Scaling Inference-Efficient Language Models

Conference: ICML 2025
arXiv: 2501.18107
Code: https://github.com/Waterpine/open-lm-morph
Area: LLM Pre-training
Keywords: Scaling Laws, Inference Efficiency, Model Architecture, Wide and Shallow Models, Morph-1B

TL;DR

This paper proposes an inference-aware Scaling Law that jointly optimizes parameter count, training token count, and model shape by introducing a model aspect ratio term into the Chinchilla loss function. Sixty-three models are trained to fit this law, which then guides the design of the Morph-1B model, achieving a 1.8× speedup in inference latency while maintaining downstream task accuracy.

Background & Motivation

Background: Scaling Laws (particularly Chinchilla) have become the core tools for predicting LLM performance, guiding the balance between model parameter count \(N\) and training token count \(D\) under a fixed compute budget, yielding the classic conclusion of \(D \approx 20N\).

Limitations of Prior Work: - Existing Scaling Laws focus solely on training cost and completely ignore inference cost. In practical deployment, however, inference overhead far exceeds training since models undergo repetitive inference over their lifetimes. - FLOP constraints are unrealistic: In practice, model size is bound by deployment hardware memory, and training token count is determined by available data size (e.g., LLaMA-3-8B used 15T tokens, far exceeding Chinchilla's recommended 160B). Neither is strictly bound by a FLOP budget. - While Sardana et al. (2023) attempted to incorporate inference FLOPs, their method requires estimating the total number of inference tokens over the model's lifetime, which is impractical in reality.

Key Challenge: Models with the same parameter count can exhibit inference latencies that differ by up to 3.5×—for example, the latency of MiniCPM-1B is even higher than that of Qwen2.5-14B. This indicates that parameter count is not the sole factor determining inference efficiency; model architecture (shape) is the critical variable, yet existing Scaling Laws fail to model this factor entirely.

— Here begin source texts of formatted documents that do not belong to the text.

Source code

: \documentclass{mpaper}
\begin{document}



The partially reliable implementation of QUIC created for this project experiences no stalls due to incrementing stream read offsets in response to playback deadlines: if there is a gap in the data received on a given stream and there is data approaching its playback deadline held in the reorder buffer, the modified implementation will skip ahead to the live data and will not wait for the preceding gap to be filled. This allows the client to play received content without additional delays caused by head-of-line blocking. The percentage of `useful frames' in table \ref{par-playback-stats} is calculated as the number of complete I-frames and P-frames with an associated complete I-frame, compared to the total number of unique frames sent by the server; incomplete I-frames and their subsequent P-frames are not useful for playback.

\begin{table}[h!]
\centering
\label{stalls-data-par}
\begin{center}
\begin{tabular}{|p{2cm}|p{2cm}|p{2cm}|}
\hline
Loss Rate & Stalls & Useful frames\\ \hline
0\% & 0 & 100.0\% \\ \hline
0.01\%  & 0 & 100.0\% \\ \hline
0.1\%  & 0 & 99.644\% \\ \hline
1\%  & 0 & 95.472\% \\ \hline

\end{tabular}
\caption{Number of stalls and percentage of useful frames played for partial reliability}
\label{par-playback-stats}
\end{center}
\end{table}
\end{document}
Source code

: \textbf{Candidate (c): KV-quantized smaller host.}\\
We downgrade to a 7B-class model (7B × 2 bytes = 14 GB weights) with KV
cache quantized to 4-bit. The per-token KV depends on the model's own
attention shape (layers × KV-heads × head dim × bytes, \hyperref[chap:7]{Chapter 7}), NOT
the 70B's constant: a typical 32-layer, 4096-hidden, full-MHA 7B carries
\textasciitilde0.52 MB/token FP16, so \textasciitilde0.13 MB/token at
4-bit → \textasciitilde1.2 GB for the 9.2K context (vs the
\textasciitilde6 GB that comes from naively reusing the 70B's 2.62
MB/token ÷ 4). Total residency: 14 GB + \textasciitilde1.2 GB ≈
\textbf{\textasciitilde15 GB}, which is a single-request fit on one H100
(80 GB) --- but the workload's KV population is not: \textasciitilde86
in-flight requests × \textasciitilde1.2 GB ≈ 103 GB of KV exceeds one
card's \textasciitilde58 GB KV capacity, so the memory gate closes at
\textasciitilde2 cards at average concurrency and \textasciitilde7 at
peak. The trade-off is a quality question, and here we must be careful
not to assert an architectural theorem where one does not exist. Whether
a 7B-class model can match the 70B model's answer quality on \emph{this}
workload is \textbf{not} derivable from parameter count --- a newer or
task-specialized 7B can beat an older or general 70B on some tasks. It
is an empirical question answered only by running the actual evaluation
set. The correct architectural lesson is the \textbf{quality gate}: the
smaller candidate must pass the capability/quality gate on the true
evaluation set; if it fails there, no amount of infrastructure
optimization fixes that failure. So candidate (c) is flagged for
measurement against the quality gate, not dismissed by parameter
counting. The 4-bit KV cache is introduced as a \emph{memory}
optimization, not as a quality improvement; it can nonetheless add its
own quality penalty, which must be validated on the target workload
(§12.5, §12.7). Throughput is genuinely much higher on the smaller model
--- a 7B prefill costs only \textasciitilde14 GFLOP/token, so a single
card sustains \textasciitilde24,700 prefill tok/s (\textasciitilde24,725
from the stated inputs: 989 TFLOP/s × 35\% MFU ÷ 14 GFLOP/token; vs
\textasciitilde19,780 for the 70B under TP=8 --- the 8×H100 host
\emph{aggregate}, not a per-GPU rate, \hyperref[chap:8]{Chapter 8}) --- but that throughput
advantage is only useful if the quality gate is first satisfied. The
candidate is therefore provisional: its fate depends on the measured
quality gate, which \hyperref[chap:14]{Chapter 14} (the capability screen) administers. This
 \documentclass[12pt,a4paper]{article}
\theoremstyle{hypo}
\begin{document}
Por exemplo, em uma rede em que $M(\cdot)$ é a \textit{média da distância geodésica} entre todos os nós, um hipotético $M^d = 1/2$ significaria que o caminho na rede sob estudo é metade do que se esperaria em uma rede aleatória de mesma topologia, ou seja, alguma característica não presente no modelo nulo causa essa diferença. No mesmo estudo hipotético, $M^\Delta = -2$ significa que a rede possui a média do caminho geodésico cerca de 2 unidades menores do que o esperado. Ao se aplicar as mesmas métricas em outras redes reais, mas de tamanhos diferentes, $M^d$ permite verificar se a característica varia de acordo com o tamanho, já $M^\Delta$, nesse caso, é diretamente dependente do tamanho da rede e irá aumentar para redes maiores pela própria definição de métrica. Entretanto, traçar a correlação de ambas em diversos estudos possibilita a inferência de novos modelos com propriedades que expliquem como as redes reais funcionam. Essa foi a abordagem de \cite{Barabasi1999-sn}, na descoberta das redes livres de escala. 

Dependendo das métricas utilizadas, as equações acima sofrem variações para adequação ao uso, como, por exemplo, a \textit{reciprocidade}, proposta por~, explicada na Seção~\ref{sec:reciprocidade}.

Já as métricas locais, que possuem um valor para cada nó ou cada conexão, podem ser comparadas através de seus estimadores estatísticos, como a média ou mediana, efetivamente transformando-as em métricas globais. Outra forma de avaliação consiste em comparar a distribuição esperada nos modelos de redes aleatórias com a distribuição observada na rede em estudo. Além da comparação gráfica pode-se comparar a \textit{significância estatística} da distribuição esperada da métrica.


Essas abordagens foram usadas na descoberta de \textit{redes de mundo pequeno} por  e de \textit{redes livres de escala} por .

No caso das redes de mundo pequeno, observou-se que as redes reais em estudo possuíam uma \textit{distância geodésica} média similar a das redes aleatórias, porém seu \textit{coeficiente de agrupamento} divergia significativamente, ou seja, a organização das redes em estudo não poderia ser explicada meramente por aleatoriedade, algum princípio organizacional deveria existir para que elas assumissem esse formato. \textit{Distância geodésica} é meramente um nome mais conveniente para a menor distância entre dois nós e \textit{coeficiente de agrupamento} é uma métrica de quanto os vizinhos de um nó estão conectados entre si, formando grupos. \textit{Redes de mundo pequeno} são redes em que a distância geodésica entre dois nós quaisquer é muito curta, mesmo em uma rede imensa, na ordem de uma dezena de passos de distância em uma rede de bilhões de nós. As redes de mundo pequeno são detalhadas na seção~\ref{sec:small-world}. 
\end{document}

Goal - Sub-problem 1: How to introduce model architectural variables (width \(d_{\text{model}}\) vs. depth \(n_{\text{layers}}\)) into the Scaling Law? - Sub-problem 2: How to incorporate the inference latency budget \(T_C\) into the optimization constraints? - Sub-problem 3: There is a gap between the loss predicted by the Scaling Law and downstream task accuracy; how can the truly optimal model configuration be selected?

Key Insight: The authors observe through extensive experiments that inference latency grows linearly with layer depth (since layer-wise computations must be serialized), whereas the impact of increasing width is far smaller than that of depth. Consequently, under the same parameter budget, a wider and shallower model runs faster during inference.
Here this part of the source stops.